● **Work to be completed**: Reproduce all entries verbatim, with nothing added or dropped.
··· Exercise data
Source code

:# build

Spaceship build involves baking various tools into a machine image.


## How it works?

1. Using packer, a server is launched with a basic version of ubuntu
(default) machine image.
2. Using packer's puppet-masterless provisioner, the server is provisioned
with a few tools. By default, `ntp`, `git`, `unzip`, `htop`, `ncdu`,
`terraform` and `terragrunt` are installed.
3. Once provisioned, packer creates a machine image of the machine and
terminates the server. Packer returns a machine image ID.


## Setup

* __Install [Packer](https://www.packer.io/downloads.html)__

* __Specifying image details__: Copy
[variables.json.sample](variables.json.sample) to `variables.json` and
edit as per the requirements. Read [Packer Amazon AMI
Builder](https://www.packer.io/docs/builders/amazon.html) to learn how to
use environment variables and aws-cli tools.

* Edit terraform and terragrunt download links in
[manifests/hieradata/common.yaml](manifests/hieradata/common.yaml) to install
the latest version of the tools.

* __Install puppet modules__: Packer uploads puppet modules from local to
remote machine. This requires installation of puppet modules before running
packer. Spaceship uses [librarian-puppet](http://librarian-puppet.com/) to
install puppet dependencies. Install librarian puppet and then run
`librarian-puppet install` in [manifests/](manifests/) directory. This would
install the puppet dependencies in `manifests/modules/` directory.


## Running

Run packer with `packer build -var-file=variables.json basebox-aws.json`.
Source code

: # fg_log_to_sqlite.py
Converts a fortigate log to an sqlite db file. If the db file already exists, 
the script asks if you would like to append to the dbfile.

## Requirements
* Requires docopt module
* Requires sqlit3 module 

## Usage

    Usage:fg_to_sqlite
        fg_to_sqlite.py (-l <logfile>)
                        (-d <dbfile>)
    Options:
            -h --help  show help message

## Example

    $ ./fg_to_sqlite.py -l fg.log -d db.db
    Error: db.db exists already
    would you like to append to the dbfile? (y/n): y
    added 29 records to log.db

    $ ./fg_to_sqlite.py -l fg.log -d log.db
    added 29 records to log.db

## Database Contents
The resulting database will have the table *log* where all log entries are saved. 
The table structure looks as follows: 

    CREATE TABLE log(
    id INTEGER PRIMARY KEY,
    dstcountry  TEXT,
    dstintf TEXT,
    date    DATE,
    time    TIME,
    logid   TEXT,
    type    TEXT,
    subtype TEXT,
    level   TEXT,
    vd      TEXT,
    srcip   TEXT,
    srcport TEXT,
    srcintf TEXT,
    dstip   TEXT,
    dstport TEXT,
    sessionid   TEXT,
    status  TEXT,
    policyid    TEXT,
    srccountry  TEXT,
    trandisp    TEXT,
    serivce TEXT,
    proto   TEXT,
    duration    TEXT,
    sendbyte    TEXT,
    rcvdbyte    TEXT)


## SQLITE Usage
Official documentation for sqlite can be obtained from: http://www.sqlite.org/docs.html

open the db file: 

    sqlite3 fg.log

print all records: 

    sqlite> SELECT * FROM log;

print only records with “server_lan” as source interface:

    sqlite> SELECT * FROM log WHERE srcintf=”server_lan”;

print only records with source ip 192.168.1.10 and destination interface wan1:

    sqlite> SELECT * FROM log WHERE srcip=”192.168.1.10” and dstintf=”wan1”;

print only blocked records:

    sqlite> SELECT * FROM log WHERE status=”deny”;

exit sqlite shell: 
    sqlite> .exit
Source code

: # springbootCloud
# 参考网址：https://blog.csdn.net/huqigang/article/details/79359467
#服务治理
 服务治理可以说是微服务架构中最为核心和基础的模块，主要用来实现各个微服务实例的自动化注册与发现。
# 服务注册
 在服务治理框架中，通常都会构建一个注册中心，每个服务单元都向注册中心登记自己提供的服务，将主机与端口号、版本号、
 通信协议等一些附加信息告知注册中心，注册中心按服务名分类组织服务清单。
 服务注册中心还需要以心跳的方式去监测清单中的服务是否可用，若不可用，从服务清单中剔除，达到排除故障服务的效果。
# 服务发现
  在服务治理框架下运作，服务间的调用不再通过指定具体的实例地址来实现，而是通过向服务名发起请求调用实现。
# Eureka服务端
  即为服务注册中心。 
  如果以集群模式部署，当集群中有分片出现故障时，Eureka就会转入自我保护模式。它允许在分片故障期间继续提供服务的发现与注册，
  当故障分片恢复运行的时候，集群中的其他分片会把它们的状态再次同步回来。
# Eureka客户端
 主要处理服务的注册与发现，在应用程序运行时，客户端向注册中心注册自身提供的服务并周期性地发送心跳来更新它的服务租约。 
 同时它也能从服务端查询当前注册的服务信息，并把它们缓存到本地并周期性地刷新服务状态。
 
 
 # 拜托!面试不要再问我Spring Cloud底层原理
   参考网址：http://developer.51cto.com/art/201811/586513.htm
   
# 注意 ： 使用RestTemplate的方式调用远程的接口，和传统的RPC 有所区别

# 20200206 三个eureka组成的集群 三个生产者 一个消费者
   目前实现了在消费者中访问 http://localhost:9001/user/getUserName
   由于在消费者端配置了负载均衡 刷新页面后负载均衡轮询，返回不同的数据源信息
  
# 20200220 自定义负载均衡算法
······
● **Answer section**:
Source code

:# build

Spaceship build involves baking various tools into a machine image.


## How it works?

1. Using packer, a server is launched with a basic version of ubuntu
(default) machine image.
2. Using packer's puppet-masterless provisioner, the server is provisioned
with a few tools. By default, `ntp`, `git`, `unzip`, `htop`, `ncdu`,
`terraform` and `terragrunt` are installed.
3. Once provisioned, packer creates a machine image of the machine and
terminates the server. Packer returns a machine image ID.


## Setup

* __Install [Packer](https://www.packer.io/downloads.html)__

* __Specifying image details__: Copy
[variables.json.sample](variables.json.sample) to `variables.json` and
edit as per the requirements. Read [Packer Amazon AMI
Builder](https://www.packer.io/docs/builders/amazon.html) to learn how to
use environment variables and aws-cli tools.

* Edit terraform and terragrunt download links in
[manifests/hieradata/common.yaml](manifests/hieradata/common.yaml) to install
the latest version of the tools.

* __Install puppet modules__: Packer uploads puppet modules from local to
remote machine. This requires installation of puppet modules before running
packer. Spaceship uses [librarian-puppet](http://librarian-puppet.com/) to
install puppet dependencies. Install librarian puppet and then run
`librarian-puppet install` in [manifests/](manifests/) directory. This would
install the puppet dependencies in `manifests/modules/` directory.


## Running

Run packer with `packer build -var-file=variables.json basebox-aws.json`.
Source code

: # fg_log_to_sqlite.py
Converts a fortigate log to an sqlite db file. If the db file already exists, 
the script asks if you would like to append to the dbfile.

## Requirements
* Requires docopt module
* Requires sqlit3 module 

## Usage

    Usage:fg_to_sqlite
        fg_to_sqlite.py (-l <logfile>)
                        (-d <dbfile>)
    Options:
            -h --help  show help message

## Example

    $ ./fg_to_sqlite.py -l fg.log -d db.db
    Error: db.db exists already
    would you like to append to the dbfile? (y/n): y
    added 29 records to log.db

    $ ./fg_to_sqlite.py -l fg.log -d log.db
    added 29 records to log.db

## Database Contents
The resulting database will have the table *log* where all log entries are saved. 
The table structure looks as follows: 

    CREATE TABLE log(
    id INTEGER PRIMARY KEY,
    dstcountry  TEXT,
    dstintf TEXT,
    date    DATE,
    time    TIME,
    logid   TEXT,
    type    TEXT,
    subtype TEXT,
    level   TEXT,
    vd      TEXT,
    srcip   TEXT,
    srcport TEXT,
    srcintf TEXT,
    dstip   TEXT,
    dstport TEXT,
    sessionid   TEXT,
    status  TEXT,
    policyid    TEXT,
    srccountry  TEXT,
    trandisp    TEXT,
    serivce TEXT,
    proto   TEXT,
    duration    TEXT,
    sendbyte    TEXT,
    rcvdbyte    TEXT)


## SQLITE Usage
Official documentation for sqlite can be obtained from: http://www.sqlite.org/docs.html

open the db file: 

    sqlite3 fg.log

print all records: 

    sqlite> SELECT * FROM log;

print only records with “server_lan” as source interface:

    sqlite> SELECT * FROM log WHERE srcintf=”server_lan”;

print only records with source ip 192.168.1.10 and destination interface wan1:

    sqlite> SELECT * FROM log WHERE srcip=”192.168.1.10” and dstintf=”wan1”;

print only blocked records:

    sqlite> SELECT * FROM log WHERE status=”deny”;

exit sqlite shell: 
    sqlite> .exit
Source code

: # springbootCloud
# 参考网址：https://blog.csdn.net/huqigang/article/details/79359467
#服务治理
 服务治理可以说是微服务架构中最为核心和基础的模块，主要用来实现各个微服务实例的自动化注册与发现。
# 服务注册
 在服务治理框架中，通常都会构建一个注册中心，每个服务单元都向注册中心登记自己提供的服务，将主机与端口号、版本号、
 通信协议等一些附加信息告知注册中心，注册中心按服务名分类组织服务清单。
 服务注册中心还需要以心跳的方式去监测清单中的服务是否可用，若不可用，从服务清单中剔除，达到排除故障服务的效果。
# 服务发现
  在服务治理框架下运作，服务间的调用不再通过指定具体的实例地址来实现，而是通过向服务名发起请求调用实现。
# Eureka服务端
  即为服务注册中心。 
  如果以集群模式部署，当集群中有分片出现故障时，Eureka就会转入自我保护模式。它允许在分片故障期间继续提供服务的发现与注册，
  当故障分片恢复运行的时候，集群中的其他分片会把它们的状态再次同步回来。
# Eureka客户端
 主要处理服务的注册与发现，在应用程序运行时，客户端向注册中心注册自身提供的服务并周期性地发送心跳来更新它的服务租约。 
 同时它也能从服务端查询当前注册的服务信息，并把它们缓存到本地并周期性地刷新服务状态。
 
 
 # 拜托!面试不要再问我Spring Cloud底层原理
   参考网址：http://developer.51cto.com/art/201811/586513.htm
   
# 注意 ： 使用RestTemplate的方式调用远程的接口，和传统的RPC 有所区别

# 20200206 三个eureka组成的集群 三个生产者 一个消费者
   目前实现了在消费者中访问 http://localhost:9001/user/getUserName
   由于在消费者端配置了负载均衡 刷新页面后负载均衡轮询，返回不同的数据源信息
  
# 20200220 自定义负载均衡算法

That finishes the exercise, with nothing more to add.